Le LightCyclerTM et le Rotor-GeneTM ont un
thermocycleur à air pulsé. L’air ambiant insufflé dans une enceinte
hermétique est chauffé au moyen d’une résistance électrique puis
homogénéisé par un ventilateur (cas du LightCyclerTM) ou
par la force centrifuge d’un rotor animé d’une certaine vitesse
(cas du Rotor-GeneTM). L’air chaud est ensuite refroidi
par une nouvelle insufflation d’air ambiant. Comparé aux
thermocycleurs à effet Peltier, les thermocycleurs à air pulsé
assurent une répartition plus homogène de la température d’un
échantillon à un autre, l’homogénéité de la température étant un
critère très important allant conditionner la précision et la
reproductibilité des mesures effectuées. Le
LightCyclerTM présente la particularité d’utiliser un
carroussel piloté par un moteur pas-à-pas qui porte
32 capillaires en verre dans lesquels vont se dérouler les
réactions PCR. Les capillaires étant en verre, de faible section et
totalement immergés dans l’enceinte thermorégulée, les transferts
thermiques sont extrêmement rapides et les vitesses de montée et
descente en température également rapides, pouvant atteindre
jusqu’à 20 °C par seconde. Les cycles sont très courts et la
durée d’amplification peut être réduite à 30 minutes pour
40 cycles. Dans le Rotor-GeneTM, l’action combinée
de la force centrifuge exercée par le rotor (36 ou 72 puits)

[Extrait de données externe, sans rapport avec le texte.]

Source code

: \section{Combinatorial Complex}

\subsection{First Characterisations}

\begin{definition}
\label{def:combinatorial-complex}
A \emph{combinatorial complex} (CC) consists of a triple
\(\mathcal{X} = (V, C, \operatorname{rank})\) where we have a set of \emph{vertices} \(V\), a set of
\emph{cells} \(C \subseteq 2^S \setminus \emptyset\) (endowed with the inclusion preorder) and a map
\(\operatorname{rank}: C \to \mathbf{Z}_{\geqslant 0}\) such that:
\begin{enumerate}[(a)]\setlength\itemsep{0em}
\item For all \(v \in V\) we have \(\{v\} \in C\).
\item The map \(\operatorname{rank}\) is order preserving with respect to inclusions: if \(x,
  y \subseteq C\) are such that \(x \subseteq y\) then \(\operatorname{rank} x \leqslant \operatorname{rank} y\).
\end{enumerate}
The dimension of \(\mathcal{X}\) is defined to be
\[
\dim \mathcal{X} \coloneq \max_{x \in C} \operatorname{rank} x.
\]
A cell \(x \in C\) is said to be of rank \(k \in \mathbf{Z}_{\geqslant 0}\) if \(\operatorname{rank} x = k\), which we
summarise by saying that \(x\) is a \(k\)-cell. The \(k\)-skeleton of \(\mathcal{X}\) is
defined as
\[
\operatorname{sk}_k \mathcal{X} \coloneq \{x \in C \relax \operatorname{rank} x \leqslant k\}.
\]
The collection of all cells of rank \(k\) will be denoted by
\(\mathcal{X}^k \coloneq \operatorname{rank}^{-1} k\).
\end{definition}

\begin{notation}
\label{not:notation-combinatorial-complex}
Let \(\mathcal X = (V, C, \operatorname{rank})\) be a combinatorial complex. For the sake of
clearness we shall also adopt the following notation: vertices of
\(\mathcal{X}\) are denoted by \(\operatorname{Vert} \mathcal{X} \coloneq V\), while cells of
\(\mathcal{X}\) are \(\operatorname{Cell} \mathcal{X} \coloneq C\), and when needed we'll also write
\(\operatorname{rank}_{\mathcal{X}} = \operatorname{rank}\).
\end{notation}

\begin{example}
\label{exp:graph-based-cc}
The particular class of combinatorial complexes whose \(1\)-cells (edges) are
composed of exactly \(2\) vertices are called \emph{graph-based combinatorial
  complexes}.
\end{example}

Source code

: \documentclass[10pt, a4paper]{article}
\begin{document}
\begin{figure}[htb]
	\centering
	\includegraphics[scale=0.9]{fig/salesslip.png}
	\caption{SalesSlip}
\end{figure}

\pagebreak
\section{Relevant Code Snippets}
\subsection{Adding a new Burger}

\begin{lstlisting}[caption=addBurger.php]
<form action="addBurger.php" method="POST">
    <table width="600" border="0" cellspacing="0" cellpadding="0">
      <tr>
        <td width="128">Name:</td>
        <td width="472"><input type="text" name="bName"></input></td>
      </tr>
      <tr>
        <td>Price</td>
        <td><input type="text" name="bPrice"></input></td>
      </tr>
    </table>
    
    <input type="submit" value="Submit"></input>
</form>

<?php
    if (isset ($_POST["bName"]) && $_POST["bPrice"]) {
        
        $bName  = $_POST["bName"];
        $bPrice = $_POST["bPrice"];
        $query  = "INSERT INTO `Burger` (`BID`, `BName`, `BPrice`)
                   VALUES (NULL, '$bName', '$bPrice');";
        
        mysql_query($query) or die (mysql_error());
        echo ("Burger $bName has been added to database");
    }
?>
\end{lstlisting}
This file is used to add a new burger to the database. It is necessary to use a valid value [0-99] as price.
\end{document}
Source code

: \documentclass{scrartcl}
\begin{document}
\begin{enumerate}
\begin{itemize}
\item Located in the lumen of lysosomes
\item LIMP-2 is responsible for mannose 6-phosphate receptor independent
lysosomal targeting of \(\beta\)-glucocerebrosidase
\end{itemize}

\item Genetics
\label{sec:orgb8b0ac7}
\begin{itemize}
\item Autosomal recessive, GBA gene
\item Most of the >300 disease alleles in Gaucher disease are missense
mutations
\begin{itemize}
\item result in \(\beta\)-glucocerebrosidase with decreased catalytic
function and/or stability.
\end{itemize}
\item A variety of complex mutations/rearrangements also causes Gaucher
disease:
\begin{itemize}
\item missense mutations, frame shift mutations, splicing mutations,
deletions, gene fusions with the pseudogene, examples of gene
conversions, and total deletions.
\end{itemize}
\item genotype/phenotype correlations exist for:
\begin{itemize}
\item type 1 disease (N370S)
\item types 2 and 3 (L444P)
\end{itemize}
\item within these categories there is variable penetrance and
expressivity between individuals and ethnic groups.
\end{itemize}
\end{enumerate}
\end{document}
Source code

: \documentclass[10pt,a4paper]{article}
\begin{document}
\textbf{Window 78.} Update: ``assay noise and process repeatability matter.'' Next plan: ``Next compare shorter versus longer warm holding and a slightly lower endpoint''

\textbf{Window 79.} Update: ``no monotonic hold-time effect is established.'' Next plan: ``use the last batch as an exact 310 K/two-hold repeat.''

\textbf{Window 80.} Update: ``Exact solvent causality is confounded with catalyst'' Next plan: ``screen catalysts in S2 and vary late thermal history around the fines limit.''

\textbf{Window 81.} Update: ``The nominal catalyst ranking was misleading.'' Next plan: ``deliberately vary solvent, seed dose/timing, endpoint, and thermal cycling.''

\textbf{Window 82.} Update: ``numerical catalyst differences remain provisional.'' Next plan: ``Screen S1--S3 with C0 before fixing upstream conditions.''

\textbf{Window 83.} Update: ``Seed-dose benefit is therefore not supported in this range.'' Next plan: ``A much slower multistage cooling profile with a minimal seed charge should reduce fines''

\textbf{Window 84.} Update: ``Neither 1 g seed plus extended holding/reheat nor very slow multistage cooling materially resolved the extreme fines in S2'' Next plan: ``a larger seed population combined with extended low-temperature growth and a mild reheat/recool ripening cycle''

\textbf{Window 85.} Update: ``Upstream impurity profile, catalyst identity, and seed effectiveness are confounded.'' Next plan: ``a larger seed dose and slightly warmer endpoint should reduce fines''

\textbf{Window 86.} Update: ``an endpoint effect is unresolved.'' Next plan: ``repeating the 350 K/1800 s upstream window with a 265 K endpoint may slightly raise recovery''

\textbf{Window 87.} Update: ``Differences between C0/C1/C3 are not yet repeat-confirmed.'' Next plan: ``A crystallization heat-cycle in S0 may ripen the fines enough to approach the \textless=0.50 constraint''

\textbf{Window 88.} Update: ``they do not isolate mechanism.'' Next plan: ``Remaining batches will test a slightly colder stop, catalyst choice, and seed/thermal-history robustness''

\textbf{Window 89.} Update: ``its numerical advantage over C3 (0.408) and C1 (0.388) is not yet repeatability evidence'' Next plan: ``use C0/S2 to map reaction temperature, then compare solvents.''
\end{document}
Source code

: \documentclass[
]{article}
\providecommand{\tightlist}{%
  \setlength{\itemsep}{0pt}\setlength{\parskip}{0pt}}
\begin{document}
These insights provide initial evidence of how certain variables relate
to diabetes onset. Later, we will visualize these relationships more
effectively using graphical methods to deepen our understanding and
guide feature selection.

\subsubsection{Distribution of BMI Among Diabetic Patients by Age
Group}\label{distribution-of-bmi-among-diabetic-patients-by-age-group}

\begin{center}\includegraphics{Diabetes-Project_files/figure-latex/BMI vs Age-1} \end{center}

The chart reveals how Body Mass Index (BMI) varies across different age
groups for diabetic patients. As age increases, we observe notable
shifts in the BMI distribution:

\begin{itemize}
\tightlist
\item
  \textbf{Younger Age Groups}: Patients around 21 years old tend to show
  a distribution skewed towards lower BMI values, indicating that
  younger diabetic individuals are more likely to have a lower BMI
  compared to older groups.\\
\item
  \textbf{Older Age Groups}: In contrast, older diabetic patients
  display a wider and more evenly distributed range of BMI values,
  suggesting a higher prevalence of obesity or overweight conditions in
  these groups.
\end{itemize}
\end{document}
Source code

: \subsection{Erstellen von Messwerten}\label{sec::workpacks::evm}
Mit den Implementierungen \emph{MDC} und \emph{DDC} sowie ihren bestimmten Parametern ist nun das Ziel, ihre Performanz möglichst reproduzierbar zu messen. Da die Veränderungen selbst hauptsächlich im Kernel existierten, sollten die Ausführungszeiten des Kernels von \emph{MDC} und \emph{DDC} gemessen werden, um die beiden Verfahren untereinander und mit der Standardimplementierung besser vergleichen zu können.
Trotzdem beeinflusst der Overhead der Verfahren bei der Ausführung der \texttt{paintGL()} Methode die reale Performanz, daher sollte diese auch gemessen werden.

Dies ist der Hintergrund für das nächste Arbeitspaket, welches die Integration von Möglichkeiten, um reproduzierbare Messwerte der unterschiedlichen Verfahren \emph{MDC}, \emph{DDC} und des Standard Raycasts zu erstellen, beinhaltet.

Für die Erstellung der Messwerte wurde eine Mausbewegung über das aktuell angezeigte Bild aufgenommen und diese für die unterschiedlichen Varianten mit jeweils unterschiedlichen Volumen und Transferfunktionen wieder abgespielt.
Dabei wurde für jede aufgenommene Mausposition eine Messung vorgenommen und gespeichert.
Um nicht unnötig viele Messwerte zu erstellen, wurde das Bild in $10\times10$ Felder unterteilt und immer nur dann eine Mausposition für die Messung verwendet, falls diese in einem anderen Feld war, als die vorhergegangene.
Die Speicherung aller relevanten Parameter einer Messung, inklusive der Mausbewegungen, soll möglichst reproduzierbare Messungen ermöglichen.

en mouvement (500 tours/minute pour les montées en température
et 1 000 tours/minute pour les descentes) et de l’air
pulsé sur la résistance électrique permet de maintenir une
uniformité de température largement supérieure à celle obtenue dans
les autres thermocycleurs (± 0,01 °C entre les
puits).
Le Smart CyclerTM est un système constitué de
16 modules iCoreTM (intelligent cooling heating
optical reaction) comprenant chacun un thermocycleur
miniaturisé, un microspectrofluorimètre et un système
micro-informatique d’analyse de données. Le thermocycleur est
équipé d’un ventilateur et de plaques chauffantes en céramique
hautement conductrices de chaleur et munies de capteurs thermiques.
Le système permet d’obtenir des variations thermiques très rapides,
de l’ordre de 10 °C par seconde pour les montées en
température et de 2,5 °C par seconde pour les descentes.
Chaque module iCoreTM étant indépendamment programmable,
il est possible de réaliser simultanément 16 réactions PCR
différentes. Six blocs de 16 modules peuvent être montés en
parallèle et permettre la réalisation de 96 PCR.
À la différence des systèmes ABI PrismTM,
LightCyclerTM, MX 4000TM, Smart
CyclerTM et Rotor-GeneTM qui incluent dans un
même ensemble le thermocycleur et le module de détection
fluorimétrique (systèmes compacts), l’iCyclerTM et le
DNA Engine OpticonTM sont des systèmes modulaires
comprenant un thermocycleur auquel peut être adapté un bloc optique
optionnel pour la PCR quantitative en temps réel.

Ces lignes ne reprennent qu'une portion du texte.